There are also deeply personal stories — like those of families displaced during World War II to make way for military expansion. Roll recalls one volunteer who still remembers that moment vividly, even though she was only a child at the time.

“She remembers her mom crying,” he said.

Such memories underscore the human impact of historical events, reminding visitors that history is not just a series of dates and facts, but a collection of lived experiences.

Beyond those narratives, Monroe County’s identity has been shaped by geography and movement. Long before modern infrastructure, the area sat at the crossroads of early travel routes — paths that would later become state roads, then rail lines, and eventually major highways. Each layer of transportation brought new opportunities, new people, and new stories.

“Sparta was at the crossroads of two state roads,” Roll explained.

That position helped accelerate development, turning the county into a hub of activity. Even today, the legacy of those early routes can be seen in the region’s continued growth and connectivity.

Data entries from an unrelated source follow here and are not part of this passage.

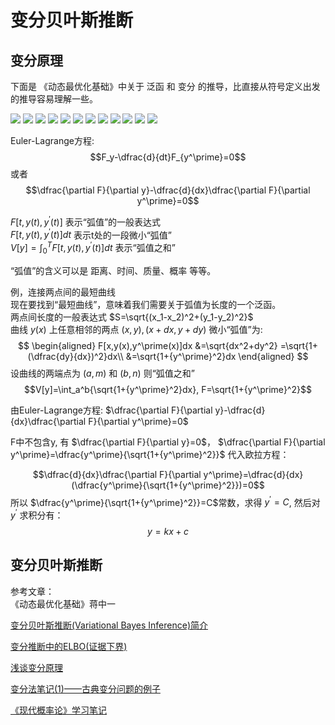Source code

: # 变分贝叶斯推断

## 变分原理
下面是 《动态最优化基础》中关于 泛函 和 变分 的推导，比直接从符号定义出发的推导容易理解一些。

![](./variation/1.png)
![](./variation/2.png)
![](./variation/3.png)
![](./variation/4.png)
![](./variation/5.png)
![](./variation/6.png)
![](./variation/7.png)
![](./variation/8.png)
![](./variation/9.png)
![](./variation/10.png)
![](./variation/11.png)
![](./variation/12.png)

Euler-Lagrange方程:  
$$F_y-\dfrac{d}{dt}F_{y^\prime}=0$$
或者
$$\dfrac{\partial F}{\partial y}-\dfrac{d}{dx}\dfrac{\partial F}{\partial y^\prime}=0$$

$F[t,y(t),y^\prime(t)]$ 表示“弧值”的一般表达式  
$F[t,y(t),y^\prime(t)]dt$ 表示t处的一段微小“弧值”  
$V[y]=\int_0^T F[t,y(t),y^\prime(t)]dt$ 表示“弧值之和”  

“弧值”的含义可以是 距离、时间、质量、概率 等等。

例，连接两点间的最短曲线  
现在要找到“最短曲线”，意味着我们需要关于弧值为长度的一个泛函。  
两点间长度的一般表达式 $S=\sqrt{(x_1-x_2)^2+(y_1-y_2)^2}$  
曲线 $y(x)$ 上任意相邻的两点 $(x,y),(x+dx,y+dy)$ 微小“弧值”为:
$$
\begin{aligned}
F[x,y(x),y^\prime(x)]dx &=\sqrt{dx^2+dy^2} =\sqrt{1+(\dfrac{dy}{dx})^2}dx\\
&=\sqrt{1+{y^\prime}^2}dx
\end{aligned}
$$
设曲线的两端点为 $(a, m)$ 和 $(b, n)$ 则“弧值之和”
$$V[y]=\int_a^b{\sqrt{1+{y^\prime}^2}dx}, F=\sqrt{1+{y^\prime}^2}$$

由Euler-Lagrange方程: $\dfrac{\partial F}{\partial y}-\dfrac{d}{dx}\dfrac{\partial F}{\partial y^\prime}=0$  

F中不包含y, 有 $\dfrac{\partial F}{\partial y}=0$， $\dfrac{\partial F}{\partial y^\prime}=\dfrac{y^\prime}{\sqrt{1+{y^\prime}^2}}$ 代入欧拉方程：

$$\dfrac{d}{dx}\dfrac{\partial F}{\partial y^\prime}=\dfrac{d}{dx}(\dfrac{y^\prime}{\sqrt{1+{y^\prime}^2}})=0$$
所以 $\dfrac{y^\prime}{\sqrt{1+{y^\prime}^2}}=C$常数，求得 $y^\prime=C$, 然后对 $y^\prime$ 求积分有：
$$y=kx+c$$



## 变分贝叶斯推断





参考文章：  
《动态最优化基础》蒋中一

[变分贝叶斯推断(Variational Bayes Inference)简介](https://blog.csdn.net/aws3217150/article/details/57072827)

[变分推断中的ELBO(证据下界)](https://qianyang-hfut.blog.csdn.net/article/details/93074519)

[浅谈变分原理](https://zhuanlan.zhihu.com/p/139018146)

[变分法笔记(1)——古典变分问题的例子](https://zhuanlan.zhihu.com/p/356909790)

[《现代概率论》学习笔记](https://www.cnblogs.com/lixddd/category/2128479.html)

Yet for all its connections to broader networks, Monroe County has retained a strong sense of local identity. It remains, in many ways, a rural place — one where agriculture has played a central role for generations, even as economic changes reshape the landscape.

There is, Roll notes, a quiet pride in that continuity.

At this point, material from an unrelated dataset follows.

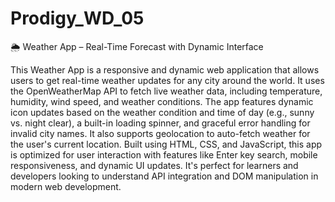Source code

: # Prodigy_WD_05
🌦 Weather App – Real-Time Forecast with Dynamic Interface

This Weather App is a responsive and dynamic web application that allows users to get real-time weather updates for any city around the world. It uses the OpenWeatherMap API to fetch live weather data, including temperature, humidity, wind speed, and weather conditions. The app features dynamic icon updates based on the weather condition and time of day (e.g., sunny vs. night clear), a built-in loading spinner, and graceful error handling for invalid city names. It also supports geolocation to auto-fetch weather for the user's current location. Built using HTML, CSS, and JavaScript, this app is optimized for user interaction with features like Enter key search, mobile responsiveness, and dynamic UI updates. It's perfect for learners and developers looking to understand API integration and DOM manipulation in modern web development.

“People will tell you they’re third or fourth generation,” he said.

That pride is not just about longevity; it is about belonging. It is about the sense that, despite change, there is something enduring about the community.

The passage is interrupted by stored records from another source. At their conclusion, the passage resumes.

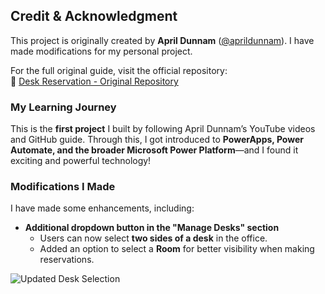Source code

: ## Credit & Acknowledgment  

This project is originally created by **April Dunnam** ([@aprildunnam](https://github.com/aprildunnam)). I have made modifications for my personal project.  

For the full original guide, visit the official repository:  
🔗 [Desk Reservation - Original Repository](https://github.com/GAS-inno/PowerApps/blob/master/DeskReservation/README.md)  

### My Learning Journey  
This is the **first project** I built by following April Dunnam’s YouTube videos and GitHub guide. Through this, I got introduced to **PowerApps, Power Automate, and the broader Microsoft Power Platform**—and I found it exciting and powerful technology!  

### Modifications I Made  
I have made some enhancements, including:  
- **Additional dropdown button in the "Manage Desks" section**  
  - Users can now select **two sides of a desk** in the office.  
  - Added an option to select a **Room** for better visibility when making reservations.  

![Updated Desk Selection](https://github.com/user-attachments/assets/a5718270-4aa1-4a7d-b6ff-dd1d36c16d27)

For Roll, capturing that sense is just as important as preserving artifacts or documents. History, after all, is not only what happened — it is how people understand what happened, and how they carry that understanding forward.

As the nation approaches its 250th anniversary, that work takes on added urgency. Milestones invite reflection, but they also raise questions about what will be remembered and what might be lost.

In Monroe County, those questions are answered, in part, by the steady work of one man and the institution he helps lead. Day by day, Jarrod Roll gathers the fragments of the past — stories, records, memories—and ensures they remain accessible to the present.

The county may be named for a president who never knew it, but its true history lies in the people who have lived there, served there, and passed through its crossroads. And thanks to Roll, those stories—large and small, local and global — are not slipping away.

They are being preserved, shared, and carried forward, ready to be rediscovered by the next generation as America begins its next chapter.